Correlation Between City Lodge and Redefine Properties
Can any of the company-specific risk be diversified away by investing in both City Lodge and Redefine Properties at the same time? Although using a correlation coefficient on its own may not help to predict future stock returns, this module helps to understand the diversifiable risk of combining City Lodge and Redefine Properties into the same portfolio, which is an essential part of the fundamental portfolio management process.
By analyzing existing cross correlation between City Lodge Hotels and Redefine Properties, you can compare the effects of market volatilities on City Lodge and Redefine Properties and check how they will diversify away market risk if combined in the same portfolio for a given time horizon. You can also utilize pair trading strategies of matching a long position in City Lodge with a short position of Redefine Properties. Check out your portfolio center. Please also check ongoing floating volatility patterns of City Lodge and Redefine Properties.

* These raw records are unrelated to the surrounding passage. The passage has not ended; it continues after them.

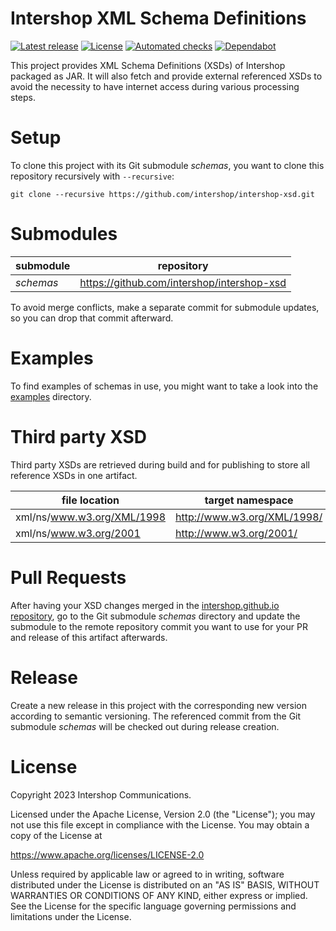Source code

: # Intershop XML Schema Definitions

[![Latest release](https://badgen.net/github/release/intershop/intershop-xsd/stable)](https://github.com/intershop/intershop-xsd/releases)
[![License](https://badgen.net/github/license/intershop/intershop-xsd)](LICENSE.md)
[![Automated checks](https://badgen.net/github/checks/intershop/intershop-xsd)](https://github.com/intershop/intershop-xsd/actions)
[![Dependabot](https://badgen.net/github/dependabot/intershop/intershop-xsd)](.github/dependabot.yml)

This project provides XML Schema Definitions (XSDs) of Intershop packaged as JAR. It will also fetch and provide external referenced XSDs to avoid the necessity to have internet access during various processing steps.


# Setup
To clone this project with its Git submodule _schemas_, you want to clone this repository recursively with `--recursive`:

```shell
git clone --recursive https://github.com/intershop/intershop-xsd.git
```

# Submodules
| submodule | repository                                 |
|-----------|--------------------------------------------|
| _schemas_ | https://github.com/intershop/intershop-xsd |

To avoid merge conflicts, make a separate commit for submodule updates, so you can drop that commit afterward.


# Examples
To find examples of schemas in use, you might want to take a look into the [examples](examples) directory.


# Third party XSD
Third party XSDs are retrieved during build and for publishing to store all reference XSDs in one artifact.

| file location              | target namespace            |
|----------------------------|-----------------------------|
| xml/ns/www.w3.org/XML/1998 | http://www.w3.org/XML/1998/ |
| xml/ns/www.w3.org/2001     | http://www.w3.org/2001/     |


# Pull Requests
After having your XSD changes merged in the [intershop.github.io repository](https://github.com/intershop/intershop.github.io),
go to the Git submodule _schemas_ directory and update the submodule to the remote repository commit you want to use for your PR and release of this artifact afterwards.


# Release
Create a new release in this project with the corresponding new version according to semantic versioning.
The referenced commit from the Git submodule _schemas_ will be checked out during release creation.


# License
Copyright 2023 Intershop Communications.

Licensed under the Apache License, Version 2.0 (the "License"); you may not use this file except in compliance with the License. You may obtain a copy of the License at

https://www.apache.org/licenses/LICENSE-2.0

Unless required by applicable law or agreed to in writing, software distributed under the License is distributed on an "AS IS" BASIS, WITHOUT WARRANTIES OR CONDITIONS OF ANY KIND, either express or implied. See the License for the specific language governing permissions and limitations under the License.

Diversification Opportunities for City Lodge and Redefine Properties
-0.35 | Correlation Coefficient |
Very good diversification
The 3 months correlation between City and Redefine is -0.35. Overlapping area represents the amount of risk that can be diversified away by holding City Lodge Hotels and Redefine Properties in the same portfolio, assuming nothing else is changed. The correlation between historical prices or returns on Redefine Properties and City Lodge is a relative statistical measure of the degree to which these equity instruments tend to move together. The correlation coefficient measures the extent to which returns on City Lodge Hotels are associated (or correlated) with Redefine Properties. Values of the correlation coefficient range from -1 to +1, where. The correlation of zero (0) is possible when the price movement of Redefine Properties has no effect on the direction of City Lodge i.e., City Lodge and Redefine Properties go up and down completely randomly.

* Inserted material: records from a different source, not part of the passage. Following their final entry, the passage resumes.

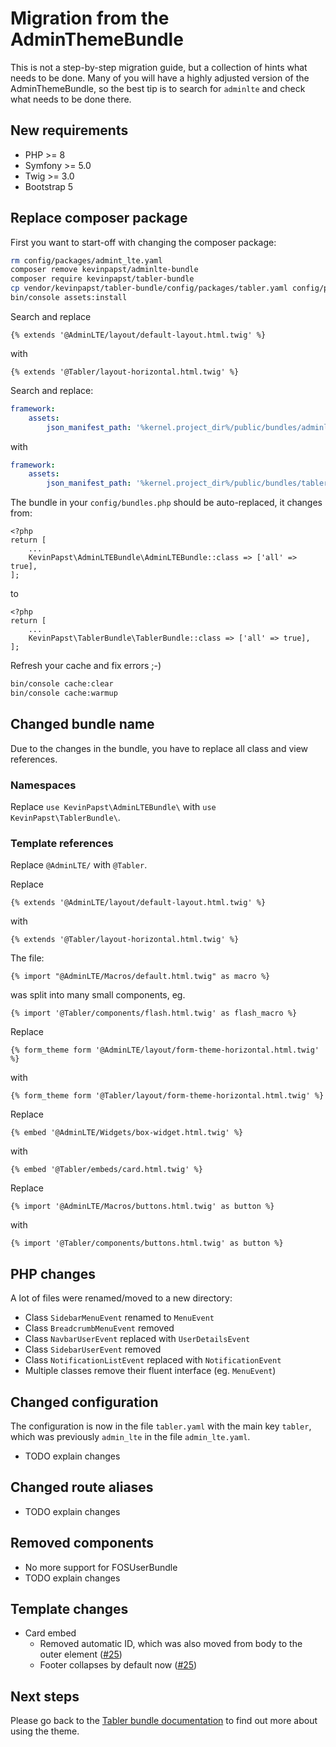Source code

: # Migration from the AdminThemeBundle

This is not a step-by-step migration guide, but a collection of hints what needs to be done. 
Many of you will have a highly adjusted version of the AdminThemeBundle, so the best tip is to search 
for `adminlte` and check what needs to be done there.

## New requirements

- PHP >= 8
- Symfony >= 5.0
- Twig >= 3.0
- Bootstrap 5

## Replace composer package

First you want to start-off with changing the composer package:

```bash
rm config/packages/admint_lte.yaml
composer remove kevinpapst/adminlte-bundle
composer require kevinpapst/tabler-bundle
cp vendor/kevinpapst/tabler-bundle/config/packages/tabler.yaml config/packages/
bin/console assets:install
```

Search and replace
```
{% extends '@AdminLTE/layout/default-layout.html.twig' %}
```
with
```
{% extends '@Tabler/layout-horizontal.html.twig' %}
```

Search and replace:
```yaml
framework:
    assets:
        json_manifest_path: '%kernel.project_dir%/public/bundles/adminlte/manifest.json'
```
with
```yaml
framework:
    assets:
        json_manifest_path: '%kernel.project_dir%/public/bundles/tabler/manifest.json'
```

The bundle in your `config/bundles.php` should be auto-replaced, it changes from:
```
<?php
return [
    ...
    KevinPapst\AdminLTEBundle\AdminLTEBundle::class => ['all' => true],
];
```
to
```
<?php
return [
    ...
    KevinPapst\TablerBundle\TablerBundle::class => ['all' => true],
];
```

Refresh your cache and fix errors ;-)
```bash
bin/console cache:clear
bin/console cache:warmup
```

## Changed bundle name

Due to the changes in the bundle, you have to replace all class and view references.

### Namespaces

Replace `use KevinPapst\AdminLTEBundle\` with `use KevinPapst\TablerBundle\`.

### Template references

Replace `@AdminLTE/` with `@Tabler`.

Replace
```
{% extends '@AdminLTE/layout/default-layout.html.twig' %}
```
with
```
{% extends '@Tabler/layout-horizontal.html.twig' %}
```

The file:
```
{% import "@AdminLTE/Macros/default.html.twig" as macro %}
```
was split into many small components, eg.
```
{% import '@Tabler/components/flash.html.twig' as flash_macro %}
```

Replace
```
{% form_theme form '@AdminLTE/layout/form-theme-horizontal.html.twig' %}
```
with
```
{% form_theme form '@Tabler/layout/form-theme-horizontal.html.twig' %}
```

Replace
```
{% embed '@AdminLTE/Widgets/box-widget.html.twig' %}
```
with
```
{% embed '@Tabler/embeds/card.html.twig' %}
```

Replace
```
{% import '@AdminLTE/Macros/buttons.html.twig' as button %}
```
with
```
{% import '@Tabler/components/buttons.html.twig' as button %}
```

## PHP changes

A lot of files were renamed/moved to a new directory:

- Class `SidebarMenuEvent` renamed to `MenuEvent`
- Class `BreadcrumbMenuEvent` removed
- Class `NavbarUserEvent` replaced with `UserDetailsEvent`
- Class `SidebarUserEvent` removed
- Class `NotificationListEvent` replaced with `NotificationEvent`
- Multiple classes remove their fluent interface (eg. `MenuEvent`)

## Changed configuration

The configuration is now in the file `tabler.yaml` with the main key `tabler`, which was previously `admin_lte` in the file `admin_lte.yaml`.

- TODO explain changes

## Changed route aliases

- TODO explain changes

## Removed components

- No more support for FOSUserBundle
- TODO explain changes

## Template changes

- Card embed
  - Removed automatic ID, which was also moved from body to the outer element ([#25](https://github.com/kevinpapst/TablerBundle/pull/25))
  - Footer collapses by default now ([#25](https://github.com/kevinpapst/TablerBundle/pull/25))  

## Next steps

Please go back to the [Tabler bundle documentation](index.md) to find out more about using the theme.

Pair Corralation between City Lodge and Redefine Properties
Assuming the 90 days trading horizon City Lodge is expected to generate 1.7 times less return on investment than Redefine Properties. In addition to that, City Lodge is 1.12 times more volatile than Redefine Properties. It trades about 0.02 of its total potential returns per unit of risk. Redefine Properties is currently generating about 0.04 per unit of volatility. If you would invest 41,100 in Redefine Properties on October 7, 2024 and sell it today you would earn a total of 4,300 from holding Redefine Properties or generate 10.46% return on investment over 90 days.

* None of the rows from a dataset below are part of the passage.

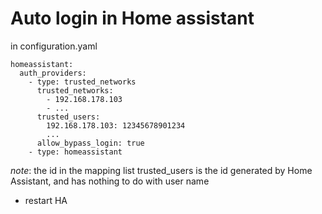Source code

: # Auto login in Home assistant

in configuration.yaml

```
homeassistant:
  auth_providers:
    - type: trusted_networks
      trusted_networks:
        - 192.168.178.103
        - ...
      trusted_users:
        192.168.178.103: 12345678901234
        ...
      allow_bypass_login: true
    - type: homeassistant
```

*note*: the id in the mapping list trusted_users is the id generated by Home Assistant, and has nothing to do with user name

- restart HA
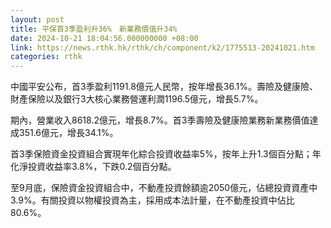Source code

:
 ```yaml
---
layout: post
title: 平保首3季盈利升36%　新業務價值升34%
date: 2024-10-21 18:04:56.000000000 +08:00
link: https://news.rthk.hk/rthk/ch/component/k2/1775513-20241021.htm
categories: rthk
---
```


中國平安公布，首3季盈利1191.8億元人民幣，按年增長36.1%。壽險及健康險、財產保險以及銀行3大核心業務營運利潤1196.5億元，增長5.7%。

期內，營業收入8618.2億元，增長8.7%。首3季壽險及健康險業務新業務價值達成351.6億元，增長34.1%。

首3季保險資金投資組合實現年化綜合投資收益率5%，按年上升1.3個百分點；年化淨投資收益率3.8%，下跌0.2個百分點。

至9月底，保險資金投資組合中，不動產投資餘額逾2050億元，佔總投資資產中3.9%。有關投資以物權投資為主，採用成本法計量，在不動產投資中佔比80.6%。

Time Period | 3 Months [change] |
Direction | Moves Against |
Strength | Insignificant |
Accuracy | 100.0% |
Values | Daily Returns |
City Lodge Hotels vs. Redefine Properties
Performance |
Timeline |
City Lodge Hotels |
Redefine Properties |
City Lodge and Redefine Properties Volatility Contrast
Predicted Return Density |
Returns |
Pair Trading with City Lodge and Redefine Properties
The main advantage of trading using opposite City Lodge and Redefine Properties positions is that it hedges away some unsystematic risk. Because of two separate transactions, even if City Lodge position performs unexpectedly, Redefine Properties can make up some of the losses. Pair trading also minimizes risk from directional movements in the market. For example, if an entire industry or sector drops because of unexpected headlines, the short position in Redefine Properties will offset losses from the drop in Redefine Properties' long position.City Lodge vs. Safari Investments RSA | City Lodge vs. Trematon Capital Investments | City Lodge vs. British American Tobacco | City Lodge vs. AfroCentric Investment Corp |
Redefine Properties vs. Frontier Transport Holdings | Redefine Properties vs. ABSA Bank Limited | Redefine Properties vs. AfroCentric Investment Corp | Redefine Properties vs. HomeChoice Investments |
Check out your portfolio center.Note that this page's information should be used as a complementary analysis to find the right mix of equity instruments to add to your existing portfolios or create a brand new portfolio. You can also try the Options Analysis module to analyze and evaluate options and option chains as a potential hedge for your portfolios.